Alibaug - November Editorial

Alibaug - Aerial View
Alibaug, enigmatic capital of Shivaji’s admiral Kanoji Angre, home to a Jewish Synagogue and cemetery, the only place in the konkan to have a Portugese and a Maratha seafort on opposite banks of the same inland waterway.
Raigads rich history has been painstakingly and sometimes passionately documented by the collectors of yore in the gazetteer. The Nawabs of Janjira descendants of the Siddis of East Africa, the British Admirality, the Portugese and the Marathas constantly battled for territorial control of this region.
Chaul the village of temples, some claim one for every day of the year, was probably the earliest settlement in the area. There is even a statue of an unnamed foreigner in the village square whose manner of dress appears to hint at Russian ancestry.
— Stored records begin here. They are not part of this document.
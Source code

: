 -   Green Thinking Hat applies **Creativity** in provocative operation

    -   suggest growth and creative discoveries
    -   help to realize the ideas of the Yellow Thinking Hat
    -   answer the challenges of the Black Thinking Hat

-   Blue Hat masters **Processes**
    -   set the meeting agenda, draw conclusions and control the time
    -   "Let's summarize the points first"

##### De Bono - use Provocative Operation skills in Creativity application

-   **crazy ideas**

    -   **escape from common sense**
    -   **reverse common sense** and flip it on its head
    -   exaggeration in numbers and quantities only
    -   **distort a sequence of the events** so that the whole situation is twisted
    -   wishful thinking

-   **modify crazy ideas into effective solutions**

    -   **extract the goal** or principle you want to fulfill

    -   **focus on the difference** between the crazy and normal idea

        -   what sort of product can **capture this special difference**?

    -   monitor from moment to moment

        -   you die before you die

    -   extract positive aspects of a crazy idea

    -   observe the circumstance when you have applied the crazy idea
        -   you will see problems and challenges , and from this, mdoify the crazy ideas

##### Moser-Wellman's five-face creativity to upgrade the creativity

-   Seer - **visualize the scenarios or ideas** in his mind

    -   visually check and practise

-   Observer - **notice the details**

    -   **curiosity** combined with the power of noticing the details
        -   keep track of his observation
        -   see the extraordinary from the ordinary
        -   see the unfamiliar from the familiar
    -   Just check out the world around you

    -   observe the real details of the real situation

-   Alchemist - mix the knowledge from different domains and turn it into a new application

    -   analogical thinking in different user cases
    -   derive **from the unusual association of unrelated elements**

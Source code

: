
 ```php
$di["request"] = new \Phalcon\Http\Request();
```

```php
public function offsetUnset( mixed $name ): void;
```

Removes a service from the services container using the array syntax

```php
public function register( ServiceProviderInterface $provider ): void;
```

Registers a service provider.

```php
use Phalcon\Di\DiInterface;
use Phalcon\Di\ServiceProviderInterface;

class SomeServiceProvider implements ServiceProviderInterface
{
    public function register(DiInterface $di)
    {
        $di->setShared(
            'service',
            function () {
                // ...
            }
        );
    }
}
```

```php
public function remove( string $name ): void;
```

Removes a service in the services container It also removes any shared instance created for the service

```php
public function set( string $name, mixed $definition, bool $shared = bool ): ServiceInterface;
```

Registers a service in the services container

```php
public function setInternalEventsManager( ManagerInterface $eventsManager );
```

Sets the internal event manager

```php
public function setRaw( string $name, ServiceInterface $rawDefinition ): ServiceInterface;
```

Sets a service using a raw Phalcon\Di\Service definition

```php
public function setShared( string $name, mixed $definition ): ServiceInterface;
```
Today Alibaug is the capital of the Raigad District of the state of Maharashtra, and houses both the Court and the Collectorate. It has a population of approximately 50,000 inhabitants, with agriculture still being the main means of livelihood.
Alibaugs proximity to Mumbai, the financial capital of India, has put the area smack in the middle of the path of development. The verdant interiors with its agricultural base and the unspoiled coast with its roots in fishing are rapidly giving way to commercial development. Local land owners look to short term windfall gains by selling their inherited lands to eager buyers, who cannot seem to get enough of a now limited resource.
It is a time of transition. What had long been an oasis for the enthusiastic traveler, who took the long and winding road overland, or by the intrepid sailors, who cut across the harbour waters, to take refuge in their quaint club house by the sea, is now a bustling haunt for the daily picnicker or the weekend householder.
By virtue of our hitherto inadequate infrastructure the region had long escaped the blight of so called progress. However, with the help of our short sighted political electorate and with the collusion of our ever opportunistic business czars, this scenario is fast changing.
No sooner had the government changed it’s mind about building an ill conceived airport in the area (for which they had notified large tracts of land, which till date has not been de-notified), when they, under misguided compulsions, decided to sanction a port in Rewas (on part of the land originally notified for the airport), an SEZ (special economic zone) between Rewas and Bhaimala, a port in unspoiled Digi, and the mother of all SEZs (Maha Mumbai) in the adjoining district to the north.
A new airport in Navi Mumbai, new link roads through the proposed SEZs and a recently tendered sealink between Mumbai and Nhava all threaten to make this area an extension of the mega metropolis of Mumbai. And with development, for better or for worse, comes opportunity, with the opening of this new frontier a new avenue to prosper.
We were the lucky ones who enjoyed the pleasures that this pristine environment afforded us for so many years, our children will have to delve deeper and travel further to find another Xanadu.